Deliveroo shares fell as much as 30% in the company’s highly anticipated London IPO on Wednesday, wiping out roughly £2.3 billion ($3.2 billion) in market value and dealing a blow to the city’s renewed efforts to attract tech company listings.
The stock was last trading at around £3.00 ($4.14), about 23% below the price at which the shares listed.
Deliveroo had set the IPO price at £3.90 ($5.36) per share, the bottom of the range it was targeting, despite saying earlier this week that it had “very significant demand from institutions across the globe.” At that price, the Amazon-backed food delivery company was valued at £7.6 billion ($10.5 billion).
But questions about the company’s business model and future prospects in a competitive environment for food delivery ruined its stock market debut. Deliveroo has yet to turn a profit and some investors are concerned that the pandemic boom in food delivery will fade when restaurants reopen. Pressure is also building for delivery riders to be offered better terms and conditions.
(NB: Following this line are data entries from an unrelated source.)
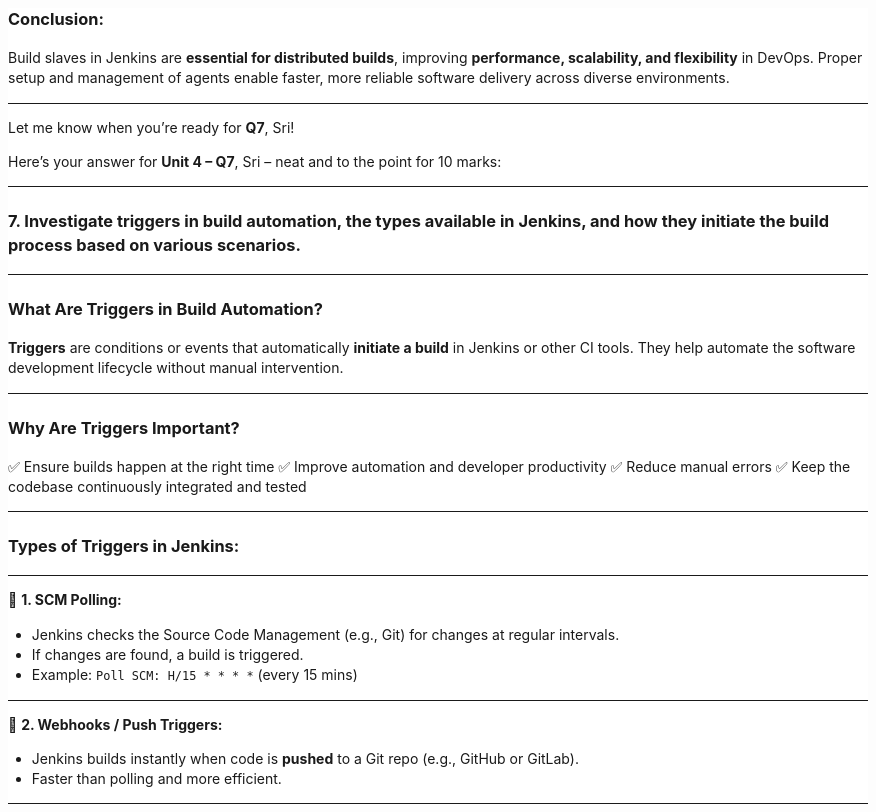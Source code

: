 ### **Conclusion:**

Build slaves in Jenkins are **essential for distributed builds**, improving **performance, scalability, and flexibility** in DevOps. Proper setup and management of agents enable faster, more reliable software delivery across diverse environments.

---

Let me know when you’re ready for **Q7**, Sri!


Here’s your answer for **Unit 4 – Q7**, Sri – neat and to the point for 10 marks:

---

### **7. Investigate triggers in build automation, the types available in Jenkins, and how they initiate the build process based on various scenarios.**

---

### **What Are Triggers in Build Automation?**

**Triggers** are conditions or events that automatically **initiate a build** in Jenkins or other CI tools. They help automate the software development lifecycle without manual intervention.

---

### **Why Are Triggers Important?**

✅ Ensure builds happen at the right time
✅ Improve automation and developer productivity
✅ Reduce manual errors
✅ Keep the codebase continuously integrated and tested

---

### **Types of Triggers in Jenkins:**

---

🔁 **1. SCM Polling:**

* Jenkins checks the Source Code Management (e.g., Git) for changes at regular intervals.
* If changes are found, a build is triggered.
* Example: `Poll SCM: H/15 * * * *` (every 15 mins)

---

🔔 **2. Webhooks / Push Triggers:**

* Jenkins builds instantly when code is **pushed** to a Git repo (e.g., GitHub or GitLab).
* Faster than polling and more efficient.

---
“If forced to offer more traditional employee benefits, like company pension contributions, Deliveroo’s already thin margins would struggle to climb, and the road to profitability would look very tough indeed,” said Sophie Lund-Yates, an equity analyst at Hargreaves-Lansdown.
Several large institutional investors, including Aberdeen and BMO Global Asset Management, said last week that they would not participate in Deliveroo’s IPO because they had concerns about competition and regulation, and the way the company treats its delivery riders.
The UK Supreme Court upheld a ruling last month that Uber drivers should be classified as workers, and not independent contractors, entitling them to minimum wage, paid vacation time and a pension. The ruling prompted Uber to reclassify its drivers — but not its food delivery couriers — as workers, and could force other gig economy companies to rethink how they operate.
“Deliveroo faces significant pressure from the market leader, Just Eat Takeaway, which is investing heavily to improve its restaurant coverage and delivery proposition, through an ’employed rider’ model,” Philip Webster, director of global equities at BMO Global Asset Management, said in a statement.
“We also see headwinds to Deliveroo’s revenue growth as we exit lockdown and customers return to dining out in restaurants. These revenue risks are further compounded by the issues around workers’ rights and a potential regulatory change, which would hamper its path to profitability,” Webster added.